PROMPT:
Your task is to show every line in the listing below that includes "decoration".

AVAILABLE DATA: Begin

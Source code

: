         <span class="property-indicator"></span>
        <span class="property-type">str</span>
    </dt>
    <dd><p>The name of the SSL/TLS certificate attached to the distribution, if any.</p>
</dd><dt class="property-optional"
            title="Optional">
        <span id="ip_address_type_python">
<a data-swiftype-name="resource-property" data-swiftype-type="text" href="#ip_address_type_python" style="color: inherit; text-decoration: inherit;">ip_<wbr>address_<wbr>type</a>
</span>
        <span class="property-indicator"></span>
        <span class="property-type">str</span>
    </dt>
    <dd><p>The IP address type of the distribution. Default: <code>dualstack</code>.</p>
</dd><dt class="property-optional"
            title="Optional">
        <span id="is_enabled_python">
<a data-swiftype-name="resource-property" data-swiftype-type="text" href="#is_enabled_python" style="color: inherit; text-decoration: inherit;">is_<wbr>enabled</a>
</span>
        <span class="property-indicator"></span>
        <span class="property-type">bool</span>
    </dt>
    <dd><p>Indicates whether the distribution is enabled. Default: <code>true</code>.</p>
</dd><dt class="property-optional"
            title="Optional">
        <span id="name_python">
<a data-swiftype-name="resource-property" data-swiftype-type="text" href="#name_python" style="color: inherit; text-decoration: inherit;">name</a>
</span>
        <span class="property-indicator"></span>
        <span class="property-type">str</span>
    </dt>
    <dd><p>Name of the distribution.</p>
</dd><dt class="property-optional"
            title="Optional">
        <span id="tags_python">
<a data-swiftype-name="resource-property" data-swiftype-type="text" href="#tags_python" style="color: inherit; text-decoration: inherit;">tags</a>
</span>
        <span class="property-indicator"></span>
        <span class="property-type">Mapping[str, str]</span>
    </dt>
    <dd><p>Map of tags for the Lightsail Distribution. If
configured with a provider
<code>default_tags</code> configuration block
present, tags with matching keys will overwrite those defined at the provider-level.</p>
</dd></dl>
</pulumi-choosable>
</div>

AVAILABLE DATA: End

RESPONSE TO THE TASK:
<a data-swiftype-name="resource-property" data-swiftype-type="text" href="#ip_address_type_python" style="color: inherit; text-decoration: inherit;">ip_<wbr>address_<wbr>type</a>
<a data-swiftype-name="resource-property" data-swiftype-type="text" href="#is_enabled_python" style="color: inherit; text-decoration: inherit;">is_<wbr>enabled</a>
<a data-swiftype-name="resource-property" data-swiftype-type="text" href="#name_python" style="color: inherit; text-decoration: inherit;">name</a>
<a data-swiftype-name="resource-property" data-swiftype-type="text" href="#tags_python" style="color: inherit; text-decoration: inherit;">tags</a>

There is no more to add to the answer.